Yapılan yol: 46 km, yolculuk süresi: 2:55 h, ortalama hız: 16 km/h, max hız: 51 km/h 


3. gün: Gemlik - İznik (İznik Gölü güney kıyısı)
Gemlik'ten İznik'e gitmek için önce Yalova - Bursa karayoluna çıkıp 9 km kadar Yalova yönüne gitmek gerekiyor. Anayolda bisikletle gitmenin hiç de zevkli olmadığını bir kere daha gördük. Hafif tırmanan yolu takip ederek nihayet Emrah'ın tarif ettiği gibi Adapazarı sapağına ulaştık ve rahat bir nefes aldık.
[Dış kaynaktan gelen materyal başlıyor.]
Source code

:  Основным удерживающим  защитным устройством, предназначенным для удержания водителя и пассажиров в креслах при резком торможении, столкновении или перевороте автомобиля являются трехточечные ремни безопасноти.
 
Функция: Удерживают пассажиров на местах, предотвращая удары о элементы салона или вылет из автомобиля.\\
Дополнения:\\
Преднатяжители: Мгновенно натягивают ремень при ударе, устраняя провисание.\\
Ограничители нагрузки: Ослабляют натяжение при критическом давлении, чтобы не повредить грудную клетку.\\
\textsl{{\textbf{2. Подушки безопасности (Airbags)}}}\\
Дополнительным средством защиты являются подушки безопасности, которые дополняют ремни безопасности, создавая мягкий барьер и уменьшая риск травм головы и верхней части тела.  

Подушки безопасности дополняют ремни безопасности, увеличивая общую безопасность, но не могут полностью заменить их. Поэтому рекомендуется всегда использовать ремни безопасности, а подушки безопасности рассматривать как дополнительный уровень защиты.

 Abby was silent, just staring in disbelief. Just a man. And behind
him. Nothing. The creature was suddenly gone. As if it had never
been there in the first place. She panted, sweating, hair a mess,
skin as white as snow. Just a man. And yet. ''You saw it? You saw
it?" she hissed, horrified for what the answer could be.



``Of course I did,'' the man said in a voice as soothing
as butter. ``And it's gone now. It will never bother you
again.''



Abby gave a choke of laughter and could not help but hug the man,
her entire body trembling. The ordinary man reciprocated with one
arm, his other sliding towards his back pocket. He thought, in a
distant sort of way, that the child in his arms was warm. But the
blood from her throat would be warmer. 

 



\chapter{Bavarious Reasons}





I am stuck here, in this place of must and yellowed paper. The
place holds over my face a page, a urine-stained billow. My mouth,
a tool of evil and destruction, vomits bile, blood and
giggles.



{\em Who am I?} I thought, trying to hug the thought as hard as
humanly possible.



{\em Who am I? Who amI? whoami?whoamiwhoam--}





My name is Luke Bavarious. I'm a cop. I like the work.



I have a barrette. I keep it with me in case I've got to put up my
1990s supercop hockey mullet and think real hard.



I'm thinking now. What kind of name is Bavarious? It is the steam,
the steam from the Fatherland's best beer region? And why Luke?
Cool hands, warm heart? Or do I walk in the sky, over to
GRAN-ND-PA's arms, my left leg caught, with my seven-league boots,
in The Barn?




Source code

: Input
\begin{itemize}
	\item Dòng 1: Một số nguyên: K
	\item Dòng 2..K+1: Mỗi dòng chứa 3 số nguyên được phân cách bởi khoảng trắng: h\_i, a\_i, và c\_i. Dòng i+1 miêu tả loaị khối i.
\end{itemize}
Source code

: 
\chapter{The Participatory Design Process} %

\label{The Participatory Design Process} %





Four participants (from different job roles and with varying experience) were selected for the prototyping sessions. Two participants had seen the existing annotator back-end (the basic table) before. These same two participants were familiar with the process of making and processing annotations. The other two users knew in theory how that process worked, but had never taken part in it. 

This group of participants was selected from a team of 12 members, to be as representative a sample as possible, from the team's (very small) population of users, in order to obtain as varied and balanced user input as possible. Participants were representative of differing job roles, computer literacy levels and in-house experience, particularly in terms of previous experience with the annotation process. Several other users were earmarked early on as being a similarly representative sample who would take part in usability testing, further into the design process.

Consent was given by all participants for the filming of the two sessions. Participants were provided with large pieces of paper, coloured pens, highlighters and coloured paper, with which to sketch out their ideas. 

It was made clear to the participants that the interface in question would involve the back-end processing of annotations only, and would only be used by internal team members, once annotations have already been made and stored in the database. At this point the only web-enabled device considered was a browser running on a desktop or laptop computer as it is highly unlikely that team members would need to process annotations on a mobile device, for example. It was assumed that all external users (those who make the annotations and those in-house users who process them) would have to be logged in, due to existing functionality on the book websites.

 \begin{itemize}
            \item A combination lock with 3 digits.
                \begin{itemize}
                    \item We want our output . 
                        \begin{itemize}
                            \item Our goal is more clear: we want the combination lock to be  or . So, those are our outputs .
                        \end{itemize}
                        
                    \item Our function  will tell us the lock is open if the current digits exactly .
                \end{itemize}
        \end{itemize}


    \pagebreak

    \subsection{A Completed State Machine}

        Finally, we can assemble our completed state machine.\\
Yeşilliklerin içinden geçen inişsiz çıkışsız ve de (Asilçelik'e giden bir kaç kamyon dışında) trafiksiz yolda bisikletin tadını çıkarmaya başladık. Asilçelik ve diğer bir kaç sanayi kuruluşunu geçtikten sonra trafik iyice yok oldu. Saptıktan 10 km kadar sonra Gölyaka Köyü yakınında gölü gördük ve artık hep göl kıyısında yol aldık. Öğle yemeğini yoldaki köylerden birinde yemeyi düşündüğümüz için Gemlik'ten çıkarken yanımıza birkaç muzdan başka bir şey almamıştık. Emrah'ın dediğine göre yemeği özellikle Sölöz Köyü'nde yemeliydik. Öğle üzeri Sölöz'e vardık. Lokantayı sorduğumuzda bizi kasaba yolladılar. Köyün kasabı sattığı eti ızgara da yapabiliyormuş ve köyün tek lokantası da oymuş. Kasap, dükkanının önünde oturuyordu. Çırağı olmadığı için ızgara yanmıyormuş, kendisi de bu yaştan sonra -pek yaşlı da görünmüyordu ya- ızgara yakamazmış! Alay eder gibi, birkaç pirzola alıp yolda pişirmemizi tavsiye etti. Suratsız kasabı kendi halinde bırakıp bakkala gittik ve yolda yemek üzere nevalemizi düzerek yola koyulduk. Köyden çıktıktan birkaç km ötede de göl kıyısına inerek turdaki en zevkli yemeklerimizden birini yedik. Köyün çıkışına doğru daha önce hiç bir köyde görmediğim kadar büyük, eski bir ev dikkatimizi çekti. Dört katlı ve iyi durumda bir binaydı. (Yanılmıyorsam kerpiç, inşaat tekniğinden pek anlamam.) Çevredeki köylülerden öğrendiğim kadarıyla 1920'lerden kalma bir yapıymış ve eski eser olarak koruma altına alınmış. Ev, ağanın eviymiş. Kendisinden zeytin almaya gelenleri ağırlayabilmek için o kadar büyük bir ev yaptırmış. Aslında buna benzer başka evler de varmış ama, bizim gibi gelen geçen resmini çekince sahipleri yıktırmışlar! Aslında buna pek de hak vermedim değil, kazara onları da eski eser olarak "koruma" altına alırlarsa ne olacağını çok iyi biliyorum çünkü... Ağa evinin resmini çektikten sonra küçük bir köprüden geçerek Sölöz Çayı'nı aştık ve yolumuza devam ettik. Yolun gerisi son derece zevkli, manzaralı ve rahattı. Akşama doğru İznik'e ulaştık, şehir içinde kısa bir süre gezdikten sonra göl kıyısında güzel, sakin ve temiz bir motel bulup yerleştik. 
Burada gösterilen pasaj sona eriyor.